Reproduce exactly the lines below from the one containing "- Risk of breaking unrelated features" through the one containing "- Changes isolated to relevant modules", including both, and nothing else.

-=-=-

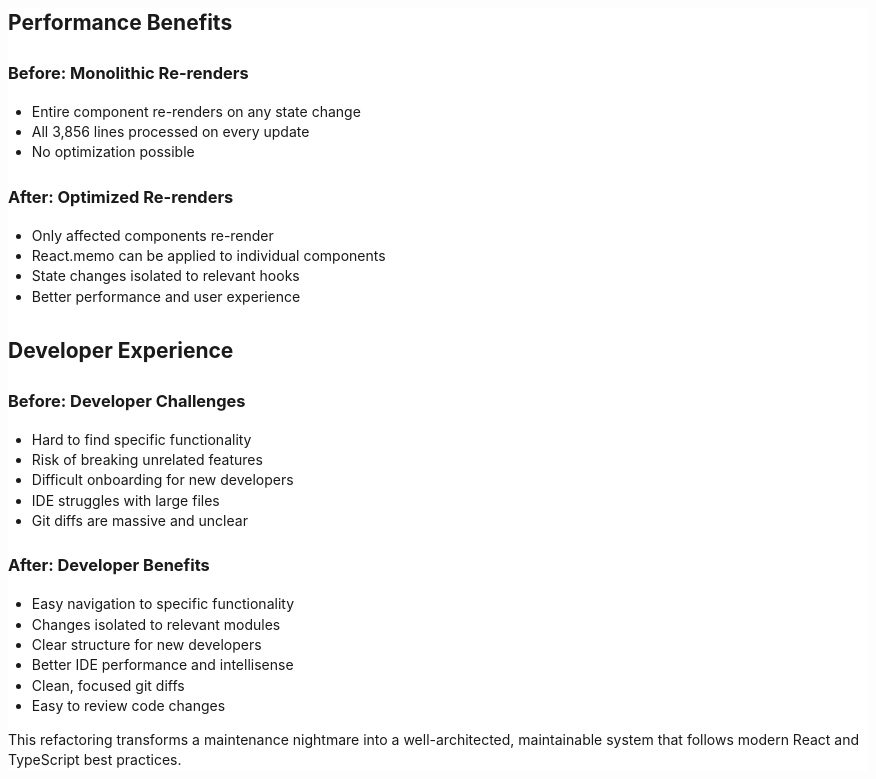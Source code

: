 ## Performance Benefits

### Before: Monolithic Re-renders
- Entire component re-renders on any state change
- All 3,856 lines processed on every update
- No optimization possible

### After: Optimized Re-renders
- Only affected components re-render
- React.memo can be applied to individual components
- State changes isolated to relevant hooks
- Better performance and user experience

## Developer Experience

### Before: Developer Challenges
- Hard to find specific functionality
- Risk of breaking unrelated features
- Difficult onboarding for new developers
- IDE struggles with large files
- Git diffs are massive and unclear

### After: Developer Benefits
- Easy navigation to specific functionality
- Changes isolated to relevant modules
- Clear structure for new developers
- Better IDE performance and intellisense
- Clean, focused git diffs
- Easy to review code changes

This refactoring transforms a maintenance nightmare into a well-architected, maintainable system that follows modern React and TypeScript best practices.
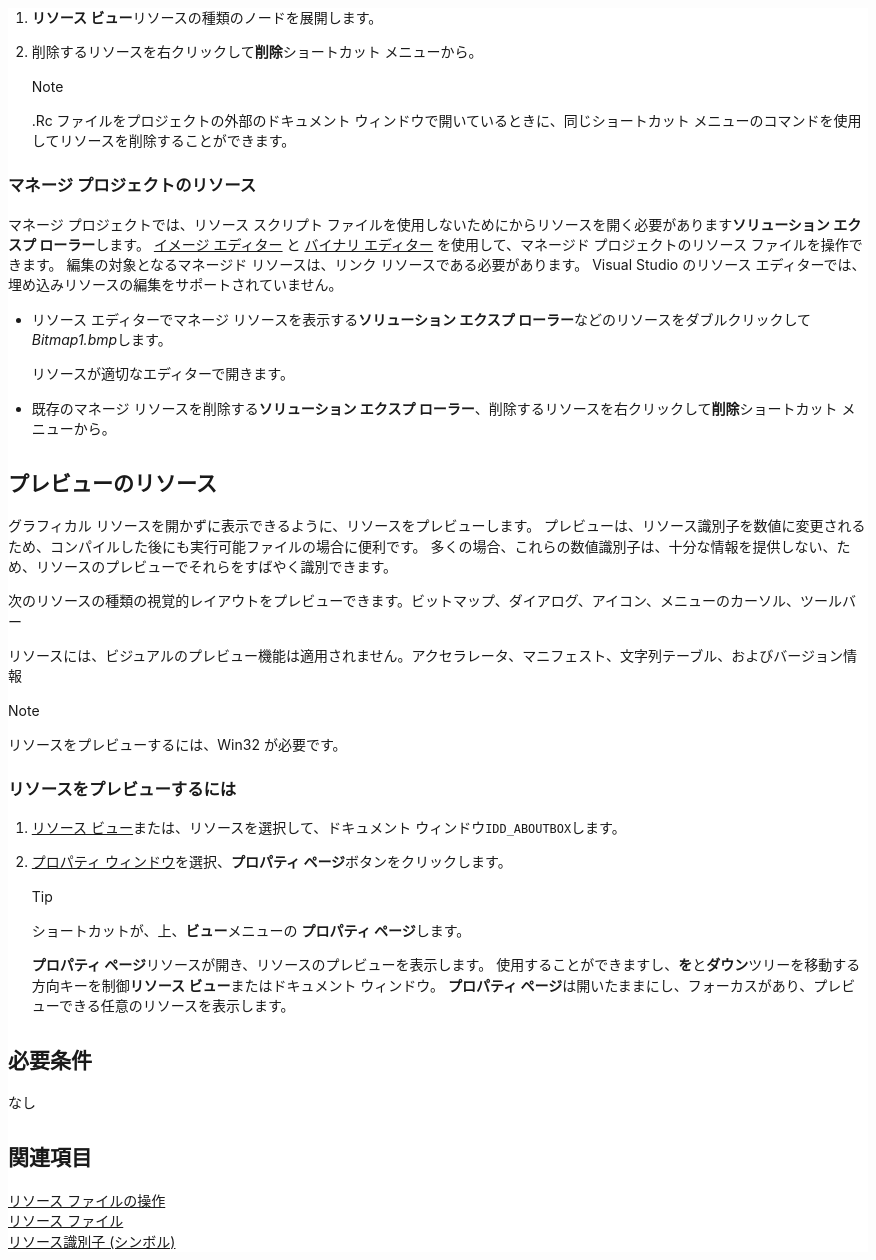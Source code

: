 1. **リソース ビュー**リソースの種類のノードを展開します。

1. 削除するリソースを右クリックして**削除**ショートカット メニューから。

   > [!NOTE]
   > .Rc ファイルをプロジェクトの外部のドキュメント ウィンドウで開いているときに、同じショートカット メニューのコマンドを使用してリソースを削除することができます。

### <a name="managed-project-resources"></a>マネージ プロジェクトのリソース

マネージ プロジェクトでは、リソース スクリプト ファイルを使用しないためにからリソースを開く必要があります**ソリューション エクスプ ローラー**します。 [イメージ エディター](../windows/image-editor-for-icons.md) と [バイナリ エディター](binary-editor.md) を使用して、マネージド プロジェクトのリソース ファイルを操作できます。 編集の対象となるマネージド リソースは、リンク リソースである必要があります。 Visual Studio のリソース エディターでは、埋め込みリソースの編集をサポートされていません。

- リソース エディターでマネージ リソースを表示する**ソリューション エクスプ ローラー**などのリソースをダブルクリックして*Bitmap1.bmp*します。

   リソースが適切なエディターで開きます。

- 既存のマネージ リソースを削除する**ソリューション エクスプ ローラー**、削除するリソースを右クリックして**削除**ショートカット メニューから。

## <a name="preview-resources"></a>プレビューのリソース

グラフィカル リソースを開かずに表示できるように、リソースをプレビューします。 プレビューは、リソース識別子を数値に変更されるため、コンパイルした後にも実行可能ファイルの場合に便利です。 多くの場合、これらの数値識別子は、十分な情報を提供しない、ため、リソースのプレビューでそれらをすばやく識別できます。

次のリソースの種類の視覚的レイアウトをプレビューできます。ビットマップ、ダイアログ、アイコン、メニューのカーソル、ツールバー

リソースには、ビジュアルのプレビュー機能は適用されません。アクセラレータ、マニフェスト、文字列テーブル、およびバージョン情報

> [!NOTE]
> リソースをプレビューするには、Win32 が必要です。

### <a name="to-preview-resources"></a>リソースをプレビューするには

1. [リソース ビュー](../windows/resource-view-window.md)または、リソースを選択して、ドキュメント ウィンドウ`IDD_ABOUTBOX`します。

1. [プロパティ ウィンドウ](/visualstudio/ide/reference/properties-window)を選択、**プロパティ ページ**ボタンをクリックします。

   > [!TIP]
   > ショートカットが、上、**ビュー**メニューの **プロパティ ページ**します。

   **プロパティ ページ**リソースが開き、リソースのプレビューを表示します。 使用することができますし、**を**と**ダウン**ツリーを移動する方向キーを制御**リソース ビュー**またはドキュメント ウィンドウ。 **プロパティ ページ**は開いたままにし、フォーカスがあり、プレビューできる任意のリソースを表示します。

## <a name="requirements"></a>必要条件

なし

## <a name="see-also"></a>関連項目

[リソース ファイルの操作](../windows/working-with-resource-files.md)<br/>
[リソース ファイル](../windows/resource-files-visual-studio.md)<br/>
[リソース識別子 (シンボル)](../windows/symbols-resource-identifiers.md)<br/>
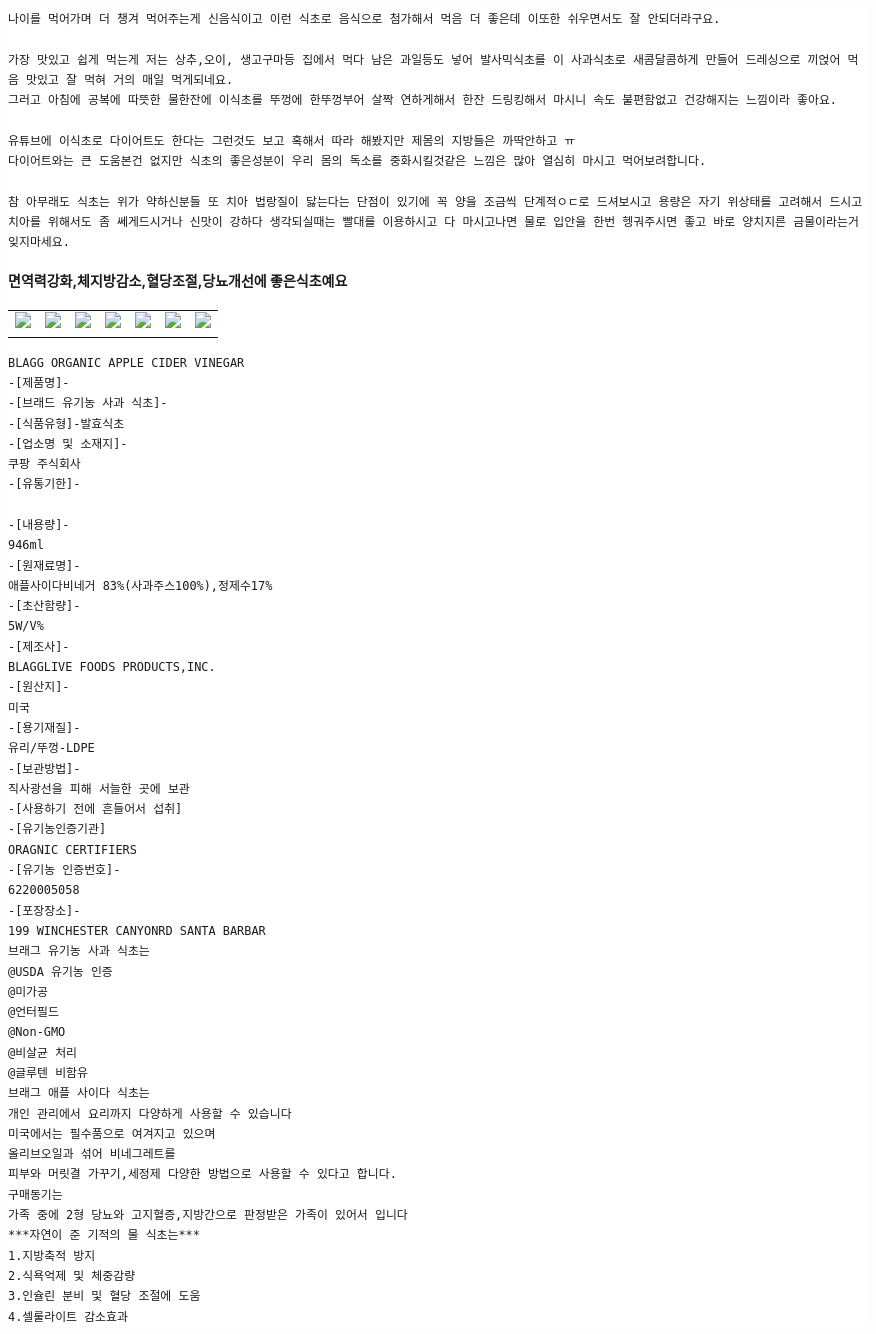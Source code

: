     나이를 먹어가며 더 챙겨 먹어주는게 신음식이고 이런 식초로 음식으로 첨가해서 먹음 더 좋은데 이또한 쉬우면서도 잘 안되더라구요.
    
    가장 맛있고 쉽게 먹는게 저는 상추,오이, 생고구마등 집에서 먹다 남은 과일등도 넣어 발사믹식초를 이 사과식초로 새콤달콤하게 만들어 드레싱으로 끼얹어 먹음 맛있고 잘 먹혀 거의 매일 먹게되네요.
    그러고 아침에 공복에 따뜻한 물한잔에 이식초를 뚜껑에 한뚜껑부어 살짝 연하게해서 한잔 드링킹해서 마시니 속도 불편함없고 건강해지는 느낌이라 좋아요.
    
    유튜브에 이식초로 다이어트도 한다는 그런것도 보고 혹해서 따라 해봤지만 제몸의 지방들은 까딱안하고 ㅠ
    다이어트와는 큰 도움본건 없지만 식초의 좋은성분이 우리 몸의 독소를 중화시킬것같은 느낌은 많아 열심히 마시고 먹어보려합니다.
    
    참 아무래도 식초는 위가 약하신분들 또 치아 법랑질이 닳는다는 단점이 있기에 꼭 양을 조금씩 단계적ㅇㄷ로 드셔보시고 용량은 자기 위상태를 고려해서 드시고 치아를 위해서도 좀 쎄게드시거나 신맛이 강하다 생각되실때는 빨대를 이용하시고 다 마시고나면 물로 입안을 한번 헹궈주시면 좋고 바로 양치지른 금물이라는거 잊지마세요.

####    면역력강화,체지방감소,혈당조절,당뇨개선에 좋은식초예요
| | | | | | | |
| --- | --- | --- | --- | --- | --- | --- | 
| <img src = "https://thumbnail9.coupangcdn.com/thumbnails/local/320/image2/PRODUCTREVIEW/202011/14/1844766339745337708/4599ea27-3961-4d38-8134-b1042fe41d7a.jpg" style="width: 100%; height: auto; margin-top: -2.31094px; opacity: 1;">| <img src = "https://thumbnail10.coupangcdn.com/thumbnails/local/320/image2/PRODUCTREVIEW/202011/14/1844766339745337708/14c472fc-806e-432c-91a9-45760ebe1c9c.jpg" style="width: 100%; height: auto; margin-top: -2.31094px; opacity: 1;">| <img src = "https://thumbnail9.coupangcdn.com/thumbnails/local/320/image2/PRODUCTREVIEW/202011/14/1844766339745337708/1c239b22-f64d-482d-a1d5-ce6fe300affc.jpg" style="width: 100%; height: auto; margin-top: -2.31094px; opacity: 1;">| <img src = "https://thumbnail8.coupangcdn.com/thumbnails/local/320/image2/PRODUCTREVIEW/202011/14/1844766339745337708/5fdc5015-16ea-47f1-a046-b8ede35628fc.jpg" style="width: 100%; height: auto; margin-top: -2.31094px; opacity: 1;">| <img src = "https://thumbnail9.coupangcdn.com/thumbnails/local/320/image2/PRODUCTREVIEW/202011/14/1844766339745337708/d3d20cdd-c766-4027-87b2-581b4fb3e3b6.jpg" style="width: 100%; height: auto; margin-top: -2.31094px; opacity: 1;">| <img src = "https://thumbnail7.coupangcdn.com/thumbnails/local/320/image2/PRODUCTREVIEW/202011/14/1844766339745337708/ead0c639-5227-4fa6-b2dd-91f02c185a47.jpg" style="width: 100%; height: auto; margin-top: -2.31094px; opacity: 1;">| <img src = "https://thumbnail9.coupangcdn.com/thumbnails/local/320/image2/PRODUCTREVIEW/202011/14/1844766339745337708/c2b0fa2b-8977-46d7-9aeb-9f696f7a4e51.jpg" style="width: 100%; height: auto; margin-top: -2.31094px; opacity: 1;">| 

    BLAGG ORGANIC APPLE CIDER VINEGAR
    -[제품명]-
    -[브래드 유기농 사과 식초]-
    -[식품유형]-발효식초
    -[업소명 및 소재지]-
    쿠팡 주식회사
    -[유통기한]-
    
    -[내용량]-
    946ml
    -[원재료명]-
    애플사이다비네거 83%(사과주스100%),정제수17%
    -[초산함량]-
    5W/V%
    -[제조사]-
    BLAGGLIVE FOODS PRODUCTS,INC.
    -[원산지]-
    미국
    -[용기재질]-
    유리/뚜껑-LDPE
    -[보관방법]-
    직사광선을 피해 서늘한 곳에 보관
    -[사용하기 전에 흔들어서 섭취]
    -[유기농인증기관]
    ORAGNIC CERTIFIERS
    -[유기농 인증번호]-
    6220005058
    -[포장장소]-
    199 WINCHESTER CANYONRD SANTA BARBAR
    브래그 유기농 사과 식초는
    @USDA 유기농 인증
    @미가공
    @언터필드
    @Non-GMO
    @비살균 처리
    @글루텐 비함유
    브래그 애플 사이다 식초는
    개인 관리에서 요리까지 다양하게 사용할 수 있습니다
    미국에서는 필수품으로 여겨지고 있으며
    올리브오일과 섞어 비네그레트를 
    피부와 머릿결 가꾸기,세정제 다양한 방법으로 사용할 수 있다고 합니다. 
    구매동기는
    가족 중에 2형 당뇨와 고지혈증,지방간으로 판정받은 가족이 있어서 입니다 
    ***자연이 준 기적의 물 식초는***
    1.지방축적 방지
    2.식욕억제 및 체중감량
    3.인슐린 분비 및 혈당 조절에 도움
    4.셀룰라이트 감소효과
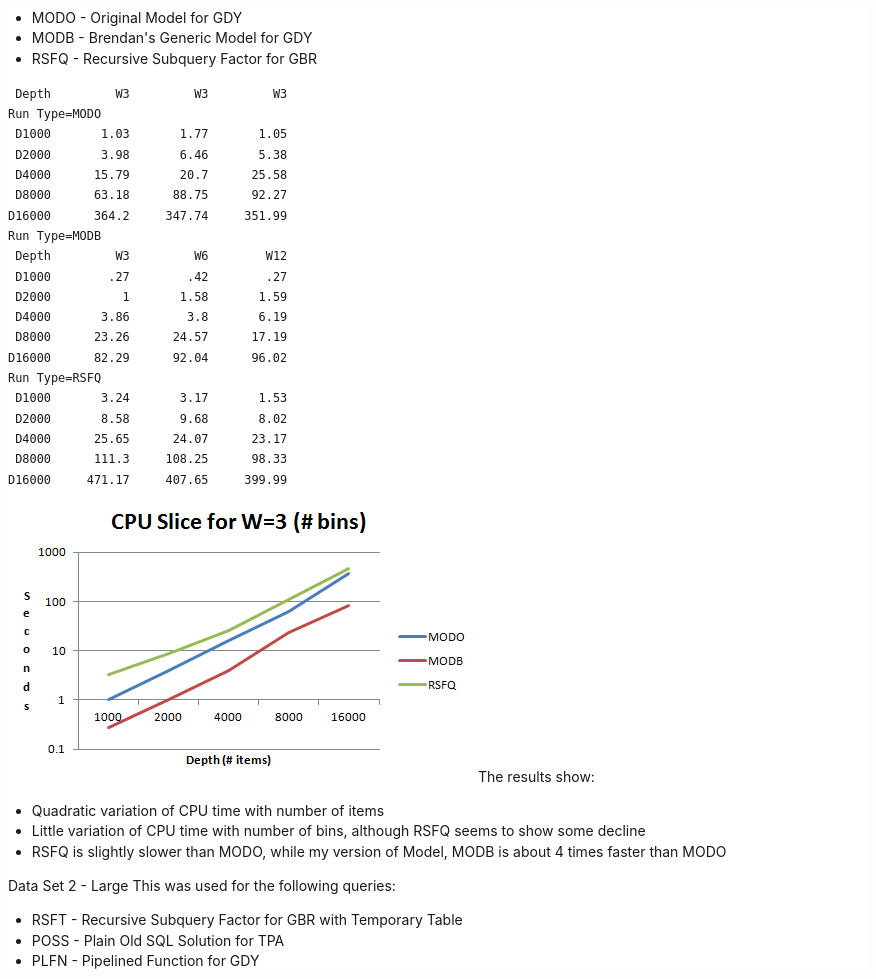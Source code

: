 - MODO - Original Model for GDY
- MODB - Brendan's Generic Model for GDY
- RSFQ - Recursive Subquery Factor for GBR

```
 Depth         W3         W3         W3
Run Type=MODO
 D1000       1.03       1.77       1.05
 D2000       3.98       6.46       5.38
 D4000      15.79       20.7      25.58
 D8000      63.18      88.75      92.27
D16000      364.2     347.74     351.99
Run Type=MODB
 Depth         W3         W6        W12
 D1000        .27        .42        .27
 D2000          1       1.58       1.59
 D4000       3.86        3.8       6.19
 D8000      23.26      24.57      17.19
D16000      82.29      92.04      96.02
Run Type=RSFQ
 D1000       3.24       3.17       1.53
 D2000       8.58       9.68       8.02
 D4000      25.65      24.07      23.17
 D8000      111.3     108.25      98.33
D16000     471.17     407.65     399.99

```

<img src="/migrated_images/2013/05/Slice-W3.png" alt="Slice W3" title="Slice W3" />
The results show:

- Quadratic variation of CPU time with number of items
- Little variation of CPU time with number of bins, although RSFQ seems to show some decline
- RSFQ is slightly slower than MODO, while my version of Model, MODB is about 4 times faster than MODO

Data Set 2 - Large This was used for the following queries:

- RSFT - Recursive Subquery Factor for GBR with Temporary Table
- POSS - Plain Old SQL Solution for TPA
- PLFN - Pipelined Function for GDY
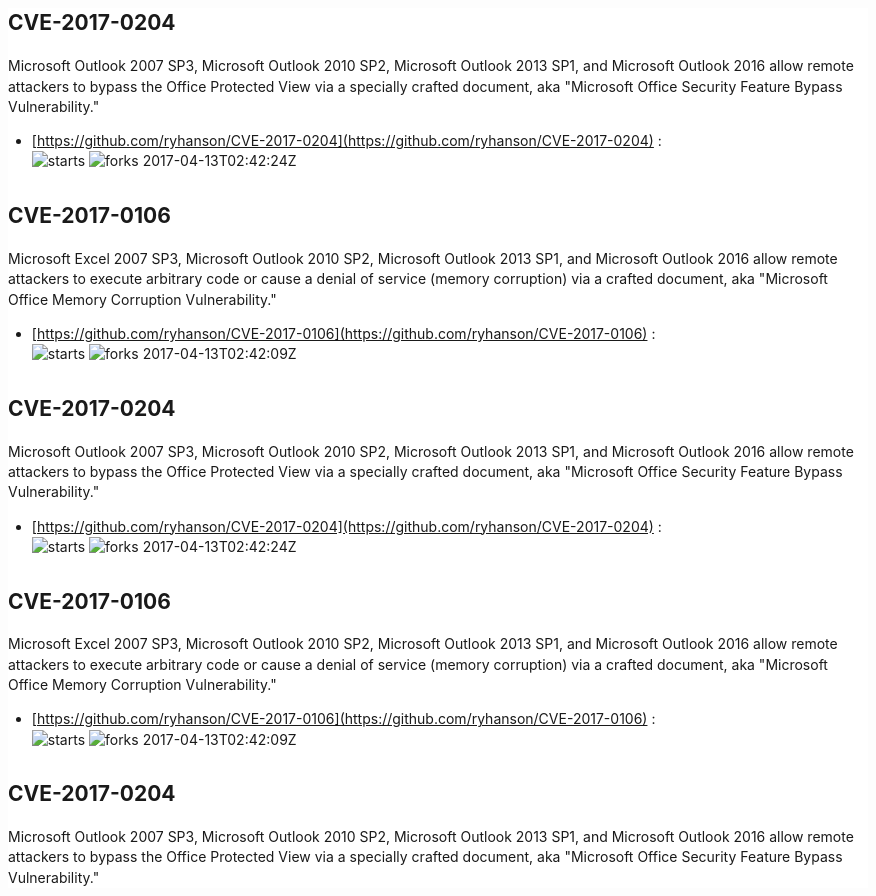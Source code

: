 ## CVE-2017-0204
 Microsoft Outlook 2007 SP3, Microsoft Outlook 2010 SP2, Microsoft Outlook 2013 SP1, and Microsoft Outlook 2016 allow remote attackers to bypass the Office Protected View via a specially crafted document, aka "Microsoft Office Security Feature Bypass Vulnerability."

- [https://github.com/ryhanson/CVE-2017-0204](https://github.com/ryhanson/CVE-2017-0204) :  
![starts](https://img.shields.io/github/stars/ryhanson/CVE-2017-0204.svg) 
![forks](https://img.shields.io/github/forks/ryhanson/CVE-2017-0204.svg) 
2017-04-13T02:42:24Z

## CVE-2017-0106
 Microsoft Excel 2007 SP3, Microsoft Outlook 2010 SP2, Microsoft Outlook 2013 SP1, and Microsoft Outlook 2016 allow remote attackers to execute arbitrary code or cause a denial of service (memory corruption) via a crafted document, aka "Microsoft Office Memory Corruption Vulnerability."

- [https://github.com/ryhanson/CVE-2017-0106](https://github.com/ryhanson/CVE-2017-0106) :  
![starts](https://img.shields.io/github/stars/ryhanson/CVE-2017-0106.svg) 
![forks](https://img.shields.io/github/forks/ryhanson/CVE-2017-0106.svg) 
2017-04-13T02:42:09Z

## CVE-2017-0204
 Microsoft Outlook 2007 SP3, Microsoft Outlook 2010 SP2, Microsoft Outlook 2013 SP1, and Microsoft Outlook 2016 allow remote attackers to bypass the Office Protected View via a specially crafted document, aka "Microsoft Office Security Feature Bypass Vulnerability."

- [https://github.com/ryhanson/CVE-2017-0204](https://github.com/ryhanson/CVE-2017-0204) :  
![starts](https://img.shields.io/github/stars/ryhanson/CVE-2017-0204.svg) 
![forks](https://img.shields.io/github/forks/ryhanson/CVE-2017-0204.svg) 
2017-04-13T02:42:24Z

## CVE-2017-0106
 Microsoft Excel 2007 SP3, Microsoft Outlook 2010 SP2, Microsoft Outlook 2013 SP1, and Microsoft Outlook 2016 allow remote attackers to execute arbitrary code or cause a denial of service (memory corruption) via a crafted document, aka "Microsoft Office Memory Corruption Vulnerability."

- [https://github.com/ryhanson/CVE-2017-0106](https://github.com/ryhanson/CVE-2017-0106) :  
![starts](https://img.shields.io/github/stars/ryhanson/CVE-2017-0106.svg) 
![forks](https://img.shields.io/github/forks/ryhanson/CVE-2017-0106.svg) 
2017-04-13T02:42:09Z

## CVE-2017-0204
 Microsoft Outlook 2007 SP3, Microsoft Outlook 2010 SP2, Microsoft Outlook 2013 SP1, and Microsoft Outlook 2016 allow remote attackers to bypass the Office Protected View via a specially crafted document, aka "Microsoft Office Security Feature Bypass Vulnerability."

-=-=-

### [ANSWER BOX]
- Risk of breaking unrelated features
- Difficult onboarding for new developers
- IDE struggles with large files
- Git diffs are massive and unclear

### After: Developer Benefits
- Easy navigation to specific functionality
- Changes isolated to relevant modules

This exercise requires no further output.